第二步：当EP-R收到A或B的反馈信息时发现其外部地址与自身地址不同时就可以确定自己在NAT后面；否则，就是公网IP。

第三步：由服务器A向B发送其获得的EP-R的外部映射地址(IPa/Porta)，服务器B获得后进行比较，如果端口不同，则说明这是对称型NAT，同时可以直接计算出其分配增量：

⊿p=Portb-Porta

第四步：如果端口号相同，则由B向EP-R的Porta发送连接请求，如果EP-R有响应，则说明EP-R没有IP和Port的限制，属于全ConeNAT类型。

第五步：如果没有响应，则由服务器B使用其新端口b’向EP-R的Portb端口发送连接请求，如果有响应，则说明EP-R只对IP限制，属于限制性ConeNAT类型；否则就是对IP和port都限制，属于端口限制性ConeNAT类型。
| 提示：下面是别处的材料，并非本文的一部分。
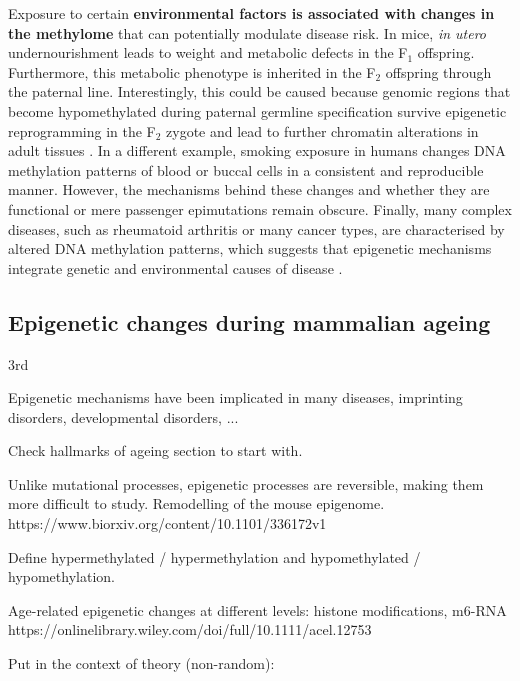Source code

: \bigskip

Exposure to certain \textbf{environmental factors is associated with changes in the methylome} that can potentially modulate disease risk. In mice, \textit{in utero} undernourishment leads to weight and metabolic defects in the F$_1$ offspring. Furthermore, this metabolic phenotype is inherited in the F$_2$ offspring through the paternal line. Interestingly, this could be caused because genomic regions that become hypomethylated during paternal germline specification survive epigenetic reprogramming in the F$_2$ zygote and lead to further chromatin alterations in adult tissues \cite{Radford2014}. In a different example, smoking exposure in humans changes DNA methylation patterns of blood \cite{Roby2016} or buccal cells \cite{Teschendorff2015} in a consistent and reproducible manner. However, the mechanisms behind these changes and whether they are functional or mere passenger epimutations remain obscure. Finally, many complex diseases, such as rheumatoid arthritis or many cancer types, are characterised by altered DNA methylation patterns, which suggests that epigenetic mechanisms integrate genetic and environmental causes of disease \cite{Liu2013,Widschwendter2018}.

\smallskip

\subsection{Epigenetic changes during mammalian ageing}

\smallskip

3rd

Epigenetic mechanisms have been implicated in many diseases, imprinting disorders, developmental disorders, ...

Check hallmarks of ageing section to start with.

Unlike mutational processes, epigenetic processes are reversible, making them more difficult to study.
Remodelling of the mouse epigenome. 
https://www.biorxiv.org/content/10.1101/336172v1

Define hypermethylated / hypermethylation and hypomethylated / hypomethylation.

Age-related epigenetic changes at different levels: histone modifications, m6-RNA https://onlinelibrary.wiley.com/doi/full/10.1111/acel.12753

Put in the context of theory (non-random): %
通过上述五步基本可以全部检测出EP-R是否在公网，还是在某种NAT后面。

1.4、NAT映射老化时间

这也是一项可选配置任务，可根据需要为NAT 地址映射表配置老化时间，以控制用户对NAT 配置的使用，确保内、外网的通信安全。

配置NAT 地址映射表项老化时间的方法也很简单，只须在系统视图下使用firewall-nat session { dns | ftp | ftp-data | http | icmp | tcp | tcp-proxy | udp | sip | sip-media | rtsp |rtsp-media }aging-time time-value 命令配置即可。参数 time-value的取值范围为1～65 535的整数秒。如果要配置多个会话表项的超时时间需要分别用本命令配置。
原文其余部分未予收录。